CalPoly Pomona Students to Architectural Students to Design JTREE Campus
Joshua Tree Residential Education Experience (JTREE) continues to make progress in their mission to establish a multi-day outdoor education campus for youth inside Joshua Tree National Park (the Park). Most recently, JTREE has partnered with CalPoly Pomona Professor of Architecture, Michael Fox and his design studio students beginning in Fall 2022.
These students are enrolled in the Bachelor of Architecture 5-year program and 3-year master’s program. The curriculum includes lecture classes in Architecture Theory and History, Human Behavior, Professional Practice, Programming, Sustainability, Building Technology, Structures, Codes and Digital Media. Students are expected to demonstrate their knowledge of the areas in a design studio project. This topic for this studio will focus on a design of a real project in Joshua Tree National Park.
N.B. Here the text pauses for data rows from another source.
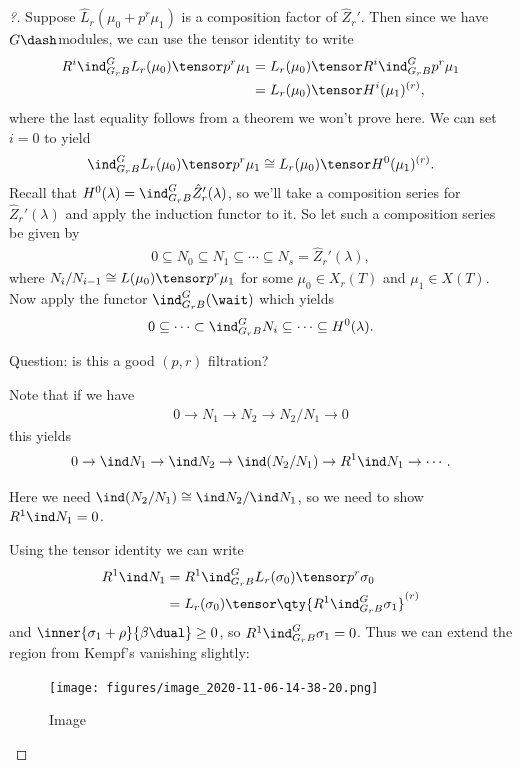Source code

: \begin{proof}[?]

Suppose \(\hat{L}_r(\mu_0 + p^r\mu_1)\) is a composition factor of
\(\hat{Z}_r'\). Then since we have \(G\dash\)modules, we can use the
tensor identity to write
\begin{align*}  
R^i \ind_{G_r B}^{G} L_r(\mu_0) \tensor p^r \mu_1
&= L_r(\mu_0) \tensor R^i \ind_{G_r B}^{G} p^r \mu_1 \\
&= L_r(\mu_0) \tensor H^i(\mu_1)^{(r)}
,\end{align*} where the last equality follows from a theorem we won't
prove here. We can set \(i=0\) to yield
\begin{align*}  
\ind_{G_r B}^{G} L_r(\mu_0) \tensor p^r \mu_1
\cong L_r(\mu_0) \tensor H^0(\mu_1)^{(r)}
.\end{align*} Recall that
\(H^0(\lambda) = \ind_{G_r B}^{G} \hat{Z}_r'(\lambda)\), so we'll take a
composition series for \(\hat{Z}_r'(\lambda)\) and apply the induction
functor to it. So let such a composition series be given by
\begin{align*}  
0\subseteq N_0 \subseteq N_1 \subseteq \cdots \subseteq N_s = \hat{Z}_r'(\lambda)
,\end{align*} where \(N_i / N_{i-1} \cong L(\mu_0) \tensor p^r \mu_1\)
for some \(\mu_0\in X_r(T)\) and \(\mu_1\in X(T)\). Now apply the
functor \(\ind_{G_r B}^{G}(\wait)\) which yields
\begin{align*}  
0\subseteq \cdots \subset \ind_{G_r B}^{G} N_i \subseteq \cdots \subseteq H^0(\lambda)
.\end{align*}

Question: is this a good \((p, r)\) filtration?

\begin{warnings}

Note that if we have
\begin{align*}  
0 \to N_1 \to N_2 \to N_2/N_1 \to 0
\end{align*} this yields
\begin{align*}  
0 \to \ind N_1 \to \ind N_2 \to \ind (N_2/N_1) \to R^1 \ind N_1 \to \cdots
.\end{align*}

Here we need \(\ind(N_2/N_1) \cong \ind N_2 / \ind N_1\), so we need to
show \(R^1 \ind N_1 = 0\).

\end{warnings}

Using the tensor identity we can write
\begin{align*}  
R^1 \ind N_1
&= R^1 \ind_{G_r B}^G L_r(\sigma_0) \tensor p^r \sigma_0 \\
&= L_r(\sigma_0) \tensor \qty{R^1 \ind_{G_r B}^G \sigma_1 }^{(r)}
\end{align*} and \(\inner{\sigma_1 + \rho}{\beta\dual} \geq 0\), so
\(R^1 \ind_{G_r B}^G \sigma_1 = 0\). Thus we can extend the region from
Kempf's vanishing slightly:

\begin{figure}
\centering
\texttt{[image: figures/image\_2020-11-06-14-38-20.png]}
\caption{Image}
\end{figure}

\end{proof}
Former Joshua Tree NP Superintendent and JTREE Board member Mark Butler is serving as the primary liaison with the CalPoly design team. Mark expressed the appreciation for the CalPoly partnership in saying, “JTREE is delighted to be working with advanced architecture students from Cal Poly to begin the initial design process. It is totally consistent with JTREE’s philosophy to have all aspects of the program encourage and promote learning about the desert. Additionally, this design effort will be a perfect complement to future reviews and designs required by the National Park Service.”
In September, twenty CalPoly Pomona students and Professor, Michal Fox, camped in Joshua Tree National Park and visited the proposed sites to gain an understanding of this real-life project and the environment it will live in.
Michael explains, “A principal objective of the design project is to use the architecture itself as a research project to understand and test what works architecturally in extreme environments as fruitful examples for use in typical architecture real-life everyday applications. Designs with limited resources in extreme environments leads to a much higher respect of nature and the human being generating a strong drive to improve life on earth.
The studio associated lectures and field trips will provide a theoretical and practical overview of design for extreme environments. Students will work to produce complete designs including structural development and construction/ fabrication concepts. Students will be immersed in discussion, speculation and open-ended problem-solving. Students will work in small teams who together will have to learn about the impact of constraints and learn to work collaboratively to produce a viable design. Issues of materials, connections and human interactions are prioritized as design considerations.”
The JTREE Board of Directors will participate in a mid-term review of student projects providing productive feedback as they continue to completion of their campus designs. In early December 2022, Professor Fox’s students will present their final designs to the JTREE Board. We are thrilled with the support and participation of the CalPoly Pomona professor and his students.